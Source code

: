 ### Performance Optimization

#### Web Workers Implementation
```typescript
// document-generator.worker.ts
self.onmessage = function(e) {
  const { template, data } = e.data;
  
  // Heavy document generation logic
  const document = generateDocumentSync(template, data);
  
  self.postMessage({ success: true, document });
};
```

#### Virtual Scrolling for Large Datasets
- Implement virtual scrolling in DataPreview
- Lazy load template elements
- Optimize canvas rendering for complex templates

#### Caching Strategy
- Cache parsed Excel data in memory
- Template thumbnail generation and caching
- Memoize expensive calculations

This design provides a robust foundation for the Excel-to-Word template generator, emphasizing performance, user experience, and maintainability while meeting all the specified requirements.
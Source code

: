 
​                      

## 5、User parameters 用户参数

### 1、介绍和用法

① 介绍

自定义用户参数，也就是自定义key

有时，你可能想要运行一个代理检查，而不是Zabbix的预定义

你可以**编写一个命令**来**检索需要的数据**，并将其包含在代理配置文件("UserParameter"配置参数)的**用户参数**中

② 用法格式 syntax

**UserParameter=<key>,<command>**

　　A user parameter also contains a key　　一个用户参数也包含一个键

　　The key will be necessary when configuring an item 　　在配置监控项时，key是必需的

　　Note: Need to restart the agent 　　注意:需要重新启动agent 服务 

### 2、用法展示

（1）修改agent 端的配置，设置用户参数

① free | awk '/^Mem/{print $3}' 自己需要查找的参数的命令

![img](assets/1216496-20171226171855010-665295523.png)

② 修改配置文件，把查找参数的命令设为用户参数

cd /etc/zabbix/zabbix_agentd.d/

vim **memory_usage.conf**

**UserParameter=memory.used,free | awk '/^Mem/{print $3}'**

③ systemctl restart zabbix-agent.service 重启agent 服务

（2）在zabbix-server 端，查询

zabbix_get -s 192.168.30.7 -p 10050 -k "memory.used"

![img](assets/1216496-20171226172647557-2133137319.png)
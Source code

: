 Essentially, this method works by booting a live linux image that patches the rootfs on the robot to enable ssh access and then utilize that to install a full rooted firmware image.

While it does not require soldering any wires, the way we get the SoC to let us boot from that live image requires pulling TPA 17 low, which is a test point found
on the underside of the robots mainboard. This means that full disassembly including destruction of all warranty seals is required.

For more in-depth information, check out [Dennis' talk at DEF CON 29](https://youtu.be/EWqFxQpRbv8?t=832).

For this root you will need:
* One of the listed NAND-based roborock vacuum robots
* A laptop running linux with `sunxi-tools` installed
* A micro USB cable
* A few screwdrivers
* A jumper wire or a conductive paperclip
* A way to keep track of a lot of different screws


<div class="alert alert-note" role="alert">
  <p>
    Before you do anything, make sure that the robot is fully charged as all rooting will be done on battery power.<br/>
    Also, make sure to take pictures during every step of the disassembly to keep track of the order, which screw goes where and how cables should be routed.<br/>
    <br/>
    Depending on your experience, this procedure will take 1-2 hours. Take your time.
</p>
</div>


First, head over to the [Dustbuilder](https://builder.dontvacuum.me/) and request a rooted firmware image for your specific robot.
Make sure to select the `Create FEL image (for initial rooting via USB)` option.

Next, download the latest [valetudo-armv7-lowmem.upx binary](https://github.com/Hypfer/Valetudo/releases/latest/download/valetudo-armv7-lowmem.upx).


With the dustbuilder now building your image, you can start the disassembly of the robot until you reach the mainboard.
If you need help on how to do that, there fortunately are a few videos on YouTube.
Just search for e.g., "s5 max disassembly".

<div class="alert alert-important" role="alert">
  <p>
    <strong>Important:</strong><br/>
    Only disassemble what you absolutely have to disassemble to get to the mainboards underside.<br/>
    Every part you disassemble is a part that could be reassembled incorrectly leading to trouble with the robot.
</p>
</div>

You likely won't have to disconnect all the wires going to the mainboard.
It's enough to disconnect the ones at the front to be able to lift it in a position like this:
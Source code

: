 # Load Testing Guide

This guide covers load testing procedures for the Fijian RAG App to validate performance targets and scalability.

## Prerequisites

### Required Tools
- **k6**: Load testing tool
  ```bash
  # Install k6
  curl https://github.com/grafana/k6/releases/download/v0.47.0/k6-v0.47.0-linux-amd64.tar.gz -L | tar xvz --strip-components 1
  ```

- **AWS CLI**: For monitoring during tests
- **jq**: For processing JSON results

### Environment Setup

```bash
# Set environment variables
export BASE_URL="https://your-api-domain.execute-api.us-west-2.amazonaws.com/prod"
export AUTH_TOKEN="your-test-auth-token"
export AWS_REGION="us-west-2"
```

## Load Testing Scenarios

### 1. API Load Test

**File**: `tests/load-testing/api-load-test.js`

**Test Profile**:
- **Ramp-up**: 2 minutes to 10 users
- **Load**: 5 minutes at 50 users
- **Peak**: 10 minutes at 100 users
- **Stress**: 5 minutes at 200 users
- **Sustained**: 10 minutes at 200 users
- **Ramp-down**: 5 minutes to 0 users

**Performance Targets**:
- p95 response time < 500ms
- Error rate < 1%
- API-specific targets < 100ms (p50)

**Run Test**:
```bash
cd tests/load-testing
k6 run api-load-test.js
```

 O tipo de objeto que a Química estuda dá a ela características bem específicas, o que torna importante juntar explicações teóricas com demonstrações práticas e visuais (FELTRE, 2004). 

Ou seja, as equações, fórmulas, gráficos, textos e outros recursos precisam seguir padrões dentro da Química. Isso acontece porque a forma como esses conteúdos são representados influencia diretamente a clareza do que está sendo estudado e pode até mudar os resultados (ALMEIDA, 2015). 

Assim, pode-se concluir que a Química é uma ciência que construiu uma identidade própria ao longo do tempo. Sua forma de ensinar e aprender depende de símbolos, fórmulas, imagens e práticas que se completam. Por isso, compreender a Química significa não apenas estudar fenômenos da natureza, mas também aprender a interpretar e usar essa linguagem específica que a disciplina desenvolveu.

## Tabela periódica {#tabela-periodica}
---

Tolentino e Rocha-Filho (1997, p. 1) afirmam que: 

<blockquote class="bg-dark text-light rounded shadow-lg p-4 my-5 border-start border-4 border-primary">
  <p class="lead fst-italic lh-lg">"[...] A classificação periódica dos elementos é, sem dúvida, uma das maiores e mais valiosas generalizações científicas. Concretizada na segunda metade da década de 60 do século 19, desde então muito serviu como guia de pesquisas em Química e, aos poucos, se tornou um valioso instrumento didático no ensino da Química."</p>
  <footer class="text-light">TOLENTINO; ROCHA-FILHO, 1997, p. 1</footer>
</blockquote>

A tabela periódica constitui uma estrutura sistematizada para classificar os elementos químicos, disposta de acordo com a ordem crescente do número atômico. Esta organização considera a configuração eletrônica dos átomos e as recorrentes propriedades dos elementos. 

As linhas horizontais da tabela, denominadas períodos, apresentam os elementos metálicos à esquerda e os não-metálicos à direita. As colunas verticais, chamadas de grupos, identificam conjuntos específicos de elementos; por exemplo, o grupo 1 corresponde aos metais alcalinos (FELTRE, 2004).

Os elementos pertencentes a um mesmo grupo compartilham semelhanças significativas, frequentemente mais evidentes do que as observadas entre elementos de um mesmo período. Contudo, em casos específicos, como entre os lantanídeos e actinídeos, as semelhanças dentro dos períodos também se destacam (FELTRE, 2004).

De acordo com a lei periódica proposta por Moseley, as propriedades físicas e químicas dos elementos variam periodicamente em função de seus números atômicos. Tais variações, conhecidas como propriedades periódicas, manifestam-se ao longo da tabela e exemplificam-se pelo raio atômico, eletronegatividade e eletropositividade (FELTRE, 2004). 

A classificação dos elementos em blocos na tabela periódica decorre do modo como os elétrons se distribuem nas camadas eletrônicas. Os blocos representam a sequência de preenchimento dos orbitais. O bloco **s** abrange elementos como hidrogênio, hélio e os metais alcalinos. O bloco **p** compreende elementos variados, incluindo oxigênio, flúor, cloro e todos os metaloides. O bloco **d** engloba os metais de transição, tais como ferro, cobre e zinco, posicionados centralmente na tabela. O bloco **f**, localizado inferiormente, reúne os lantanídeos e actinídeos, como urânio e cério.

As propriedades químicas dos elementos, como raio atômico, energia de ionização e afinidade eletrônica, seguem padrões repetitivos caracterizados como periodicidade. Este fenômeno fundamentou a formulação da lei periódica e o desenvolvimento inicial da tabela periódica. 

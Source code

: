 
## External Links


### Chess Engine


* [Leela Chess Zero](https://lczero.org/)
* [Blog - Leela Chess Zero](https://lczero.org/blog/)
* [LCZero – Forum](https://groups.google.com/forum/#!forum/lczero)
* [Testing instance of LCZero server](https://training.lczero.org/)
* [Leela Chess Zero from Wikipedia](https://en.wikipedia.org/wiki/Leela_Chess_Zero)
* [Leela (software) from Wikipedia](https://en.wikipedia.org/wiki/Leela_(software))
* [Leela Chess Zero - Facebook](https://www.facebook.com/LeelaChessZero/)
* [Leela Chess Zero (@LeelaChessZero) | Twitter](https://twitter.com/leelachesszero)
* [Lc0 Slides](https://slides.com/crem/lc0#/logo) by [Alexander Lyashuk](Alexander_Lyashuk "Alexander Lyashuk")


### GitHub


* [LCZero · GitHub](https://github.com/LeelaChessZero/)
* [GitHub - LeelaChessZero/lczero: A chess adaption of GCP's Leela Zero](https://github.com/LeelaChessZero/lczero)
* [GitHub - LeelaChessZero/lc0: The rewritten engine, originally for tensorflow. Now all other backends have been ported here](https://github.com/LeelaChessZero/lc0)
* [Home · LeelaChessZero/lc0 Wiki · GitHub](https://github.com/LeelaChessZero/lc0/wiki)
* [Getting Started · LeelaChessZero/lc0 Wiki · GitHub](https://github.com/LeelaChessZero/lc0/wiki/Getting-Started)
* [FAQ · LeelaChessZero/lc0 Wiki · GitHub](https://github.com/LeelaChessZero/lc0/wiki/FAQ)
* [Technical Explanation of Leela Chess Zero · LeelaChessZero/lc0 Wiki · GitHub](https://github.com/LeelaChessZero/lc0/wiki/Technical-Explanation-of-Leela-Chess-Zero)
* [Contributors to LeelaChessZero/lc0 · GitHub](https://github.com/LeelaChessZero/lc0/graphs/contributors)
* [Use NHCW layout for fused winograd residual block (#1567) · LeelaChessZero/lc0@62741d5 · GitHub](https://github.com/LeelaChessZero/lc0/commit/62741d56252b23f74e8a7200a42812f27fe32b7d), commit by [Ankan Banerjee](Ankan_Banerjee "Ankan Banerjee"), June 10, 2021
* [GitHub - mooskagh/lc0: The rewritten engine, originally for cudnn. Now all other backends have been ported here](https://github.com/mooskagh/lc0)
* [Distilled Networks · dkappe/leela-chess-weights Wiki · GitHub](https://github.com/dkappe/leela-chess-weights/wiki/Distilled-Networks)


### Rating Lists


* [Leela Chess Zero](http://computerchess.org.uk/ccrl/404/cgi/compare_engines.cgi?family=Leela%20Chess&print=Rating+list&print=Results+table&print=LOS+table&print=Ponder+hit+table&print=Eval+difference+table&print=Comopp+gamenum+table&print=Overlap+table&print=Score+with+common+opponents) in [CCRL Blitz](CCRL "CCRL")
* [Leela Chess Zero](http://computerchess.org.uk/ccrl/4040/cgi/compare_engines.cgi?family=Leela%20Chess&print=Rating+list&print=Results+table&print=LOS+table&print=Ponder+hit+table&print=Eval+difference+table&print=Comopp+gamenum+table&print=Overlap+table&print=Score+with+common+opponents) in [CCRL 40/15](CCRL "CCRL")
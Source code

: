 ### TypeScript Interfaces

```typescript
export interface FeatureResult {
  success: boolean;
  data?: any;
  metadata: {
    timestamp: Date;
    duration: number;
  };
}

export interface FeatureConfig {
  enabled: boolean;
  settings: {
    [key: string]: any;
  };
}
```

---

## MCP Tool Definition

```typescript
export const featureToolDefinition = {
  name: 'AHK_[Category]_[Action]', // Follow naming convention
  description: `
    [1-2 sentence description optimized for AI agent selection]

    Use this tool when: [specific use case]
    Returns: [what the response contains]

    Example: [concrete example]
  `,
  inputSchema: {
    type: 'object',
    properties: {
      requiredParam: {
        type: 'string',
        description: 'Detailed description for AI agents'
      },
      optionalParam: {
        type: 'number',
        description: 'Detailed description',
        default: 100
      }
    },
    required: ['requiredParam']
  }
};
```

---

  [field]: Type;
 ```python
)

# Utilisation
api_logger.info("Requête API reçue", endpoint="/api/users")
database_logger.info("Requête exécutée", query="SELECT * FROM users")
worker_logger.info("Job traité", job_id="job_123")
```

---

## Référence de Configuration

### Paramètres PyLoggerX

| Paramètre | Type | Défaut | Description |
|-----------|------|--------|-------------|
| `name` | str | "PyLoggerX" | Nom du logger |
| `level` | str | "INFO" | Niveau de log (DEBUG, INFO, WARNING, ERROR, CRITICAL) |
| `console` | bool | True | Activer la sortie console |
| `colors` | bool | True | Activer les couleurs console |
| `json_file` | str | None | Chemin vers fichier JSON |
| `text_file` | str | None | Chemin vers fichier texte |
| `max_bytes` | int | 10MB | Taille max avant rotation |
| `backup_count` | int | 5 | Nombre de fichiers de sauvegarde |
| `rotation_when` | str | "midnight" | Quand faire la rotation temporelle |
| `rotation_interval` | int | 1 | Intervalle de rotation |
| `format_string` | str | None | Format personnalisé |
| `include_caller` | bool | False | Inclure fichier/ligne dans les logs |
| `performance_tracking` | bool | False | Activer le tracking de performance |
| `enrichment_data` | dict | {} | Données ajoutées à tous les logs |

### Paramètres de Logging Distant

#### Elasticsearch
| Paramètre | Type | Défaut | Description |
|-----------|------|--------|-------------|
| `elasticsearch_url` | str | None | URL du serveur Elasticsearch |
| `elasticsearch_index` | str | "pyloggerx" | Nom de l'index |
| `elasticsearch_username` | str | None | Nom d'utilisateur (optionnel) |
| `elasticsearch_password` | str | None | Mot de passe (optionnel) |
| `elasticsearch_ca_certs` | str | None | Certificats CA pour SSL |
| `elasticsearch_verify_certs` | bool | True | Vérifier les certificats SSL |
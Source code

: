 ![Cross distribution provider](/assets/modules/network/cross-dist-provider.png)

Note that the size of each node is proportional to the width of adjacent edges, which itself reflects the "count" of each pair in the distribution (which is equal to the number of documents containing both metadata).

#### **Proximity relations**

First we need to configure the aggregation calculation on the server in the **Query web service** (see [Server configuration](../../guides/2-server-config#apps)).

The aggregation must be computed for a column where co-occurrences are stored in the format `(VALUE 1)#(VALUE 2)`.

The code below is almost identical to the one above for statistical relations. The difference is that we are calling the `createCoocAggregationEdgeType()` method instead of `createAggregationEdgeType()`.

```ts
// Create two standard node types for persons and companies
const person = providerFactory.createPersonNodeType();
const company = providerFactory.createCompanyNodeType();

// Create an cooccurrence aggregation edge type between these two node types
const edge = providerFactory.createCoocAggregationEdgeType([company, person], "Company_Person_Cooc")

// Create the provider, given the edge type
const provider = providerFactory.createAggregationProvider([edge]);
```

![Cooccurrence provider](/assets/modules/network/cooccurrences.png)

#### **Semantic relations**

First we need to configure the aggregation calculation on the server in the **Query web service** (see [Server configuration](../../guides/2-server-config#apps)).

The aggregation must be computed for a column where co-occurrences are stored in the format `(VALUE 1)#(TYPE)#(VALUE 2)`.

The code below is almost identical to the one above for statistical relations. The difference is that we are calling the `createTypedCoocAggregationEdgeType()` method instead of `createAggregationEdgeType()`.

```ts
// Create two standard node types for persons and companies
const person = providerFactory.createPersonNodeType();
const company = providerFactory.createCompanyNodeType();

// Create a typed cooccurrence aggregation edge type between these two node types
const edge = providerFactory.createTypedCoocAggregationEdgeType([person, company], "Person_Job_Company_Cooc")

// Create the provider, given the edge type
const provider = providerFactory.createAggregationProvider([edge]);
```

※ ※ ※

Set down, exactly as written, each line of the data from its opening line through the one containing "- Implement virtual scrolling in DataPreview". Output nothing more.

Source code

: ### Performance Optimization

#### Web Workers Implementation
```typescript
// document-generator.worker.ts
self.onmessage = function(e) {
  const { template, data } = e.data;
  
  // Heavy document generation logic
  const document = generateDocumentSync(template, data);
  
  self.postMessage({ success: true, document });
};
```

#### Virtual Scrolling for Large Datasets
- Implement virtual scrolling in DataPreview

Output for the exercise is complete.